Congressional Fiscal Responsibility and other myths

Teaser line 1: "Yes, you read that correctly. In the strange world of Washington budgeting, lawmakers can pay for new spending by making it easier for corporations to underfund employee pensions."

Teaser line 2: Under somewhat realistic assumptions, the CBO estimates that "the U.S. economy ceases to exist after 2027."

Please explain, Watson.

According to Marron, the issue behind #1 is that giving companies more leeway to underfund employee pensions pushes expenses into the future, beyond the 10 year budget window analyzed by the CBO. But since companies' pension plan payments are partially tax deductible, allowing them to postpone them brings in more tax revenue, allowing Congress to pay more today for other things.
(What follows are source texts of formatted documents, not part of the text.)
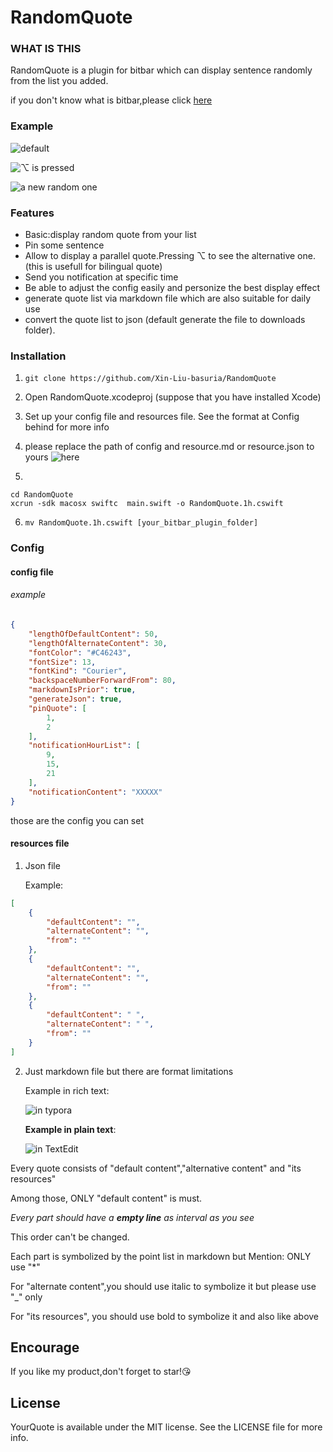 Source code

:# RandomQuote

### WHAT IS THIS

RandomQuote is a plugin for bitbar which can display sentence randomly from the list you added.

if you don't know what is bitbar,please click [here](https://github.com/matryer/bitbar)

### Example 

![default](https://user-images.githubusercontent.com/68738988/101983306-36bc7680-3cb5-11eb-9baa-8531007f2ba6.png)

![⌥ is pressed](https://user-images.githubusercontent.com/68738988/101983326-5e134380-3cb5-11eb-9c2b-240618f90402.png)

![a new random one](https://user-images.githubusercontent.com/68738988/101983352-8ef37880-3cb5-11eb-8b42-d77b969da81f.png)

### Features 

* Basic:display random quote from your list 
* Pin some sentence 
* Allow to display a parallel quote.Pressing ⌥ to see the alternative one.(this is usefull for bilingual quote)
* Send you notification at specific time 
* Be able to adjust the config easily and personize the best display effect
* generate quote list via markdown file which are also suitable for daily use
* convert the quote list to json (default generate the file to downloads folder).

### Installation

1. ```shell
   git clone https://github.com/Xin-Liu-basuria/RandomQuote
   ```

2.  Open RandomQuote.xcodeproj (suppose that you have installed Xcode)

3. Set up your config file and resources file. See the format at Config behind for more info

4. please replace the path of config and resource.md or resource.json  to yours ![here](https://user-images.githubusercontent.com/68738988/101983532-96ffe800-3cb6-11eb-9c66-03e266f0fdef.png)

5. 

   ```shell
   cd RandomQuote
   xcrun -sdk macosx swiftc  main.swift -o RandomQuote.1h.cswift
   ```

6. ```shell
   mv RandomQuote.1h.cswift [your_bitbar_plugin_folder]
   ```

### Config 

#### config file

###### example

``` json
{
    "lengthOfDefaultContent": 50,
    "lengthOfAlternateContent": 30,
    "fontColor": "#C46243",
    "fontSize": 13,
    "fontKind": "Courier",
    "backspaceNumberForwardFrom": 80,
    "markdownIsPrior": true,
    "generateJson": true,
    "pinQuote": [
        1,
        2
    ],
    "notificationHourList": [
        9,
        15,
        21
    ],
    "notificationContent": "XXXXX"
}
```

those are the config you can set

 #### resources file

1. Json file

   Example:

```  json
[
    {
        "defaultContent": "",
        "alternateContent": "",
        "from": ""
    },
    {
        "defaultContent": "",
        "alternateContent": "",
        "from": ""
    },
    {
        "defaultContent": " ",
        "alternateContent": " ",
        "from": ""
    }
]
```

2. Just markdown file but there are format limitations

   Example in rich text:

   ![in typora](https://user-images.githubusercontent.com/68738988/102077291-02c38b80-3e44-11eb-96ec-ea3c7c3eb326.png)

   **Example in plain text**:

   ![in TextEdit](https://user-images.githubusercontent.com/68738988/102077325-0eaf4d80-3e44-11eb-8371-10bfc84a0a83.png)

   



Every quote consists of "default content","alternative content" and "its resources"

Among those, ONLY "default content" is must.

_Every part should have a **empty line** as interval as you see_

This order can't be changed.

Each part is symbolized by the point list in markdown but Mention: ONLY use "*"

For "alternate content",you should use italic to symbolize it but please use "_" only

For "its resources", you should use bold to symbolize it and also like above

## Encourage 

If you like my product,don't forget to star!😘

## License

YourQuote is available under the MIT license. See the LICENSE file for more info.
Really, no money is added to the system; it's just funged around a bit.

The second teaser compares two scenarios the CBO investigated. In one, Congress leaves intact all current policy trajectories: the Bush tax cuts expire, the alternative minimum tax isn't adjusted, etc. In the other case, Congress "gives into temptation" and provides tax cuts everywhere it can. In the first scenario, debt rises to 80% of GDP form 60% today. "Of course, no one believes that Congress will really be that disciplined." In the second, the debt skyrockets to over 185% of GDP by 2035 and overwhelms the CBO model of the economy. Any way we look at it, though, our debt burden is growing and politics suggests it's going to grow faster. He concludes:
I don’t really think that the U.S. economy will blink out of existence in 2027. We will find a way a muddle through. But to do so, we need to face up to CBO’s bleak vision of our fiscal future and the temptations that lawmakers will face. Now is not the time for sudden austerity—the G-20 bandwagon non-withstanding—but it is the time to develop a plausible plan to bring taxes and spending into long-run balance.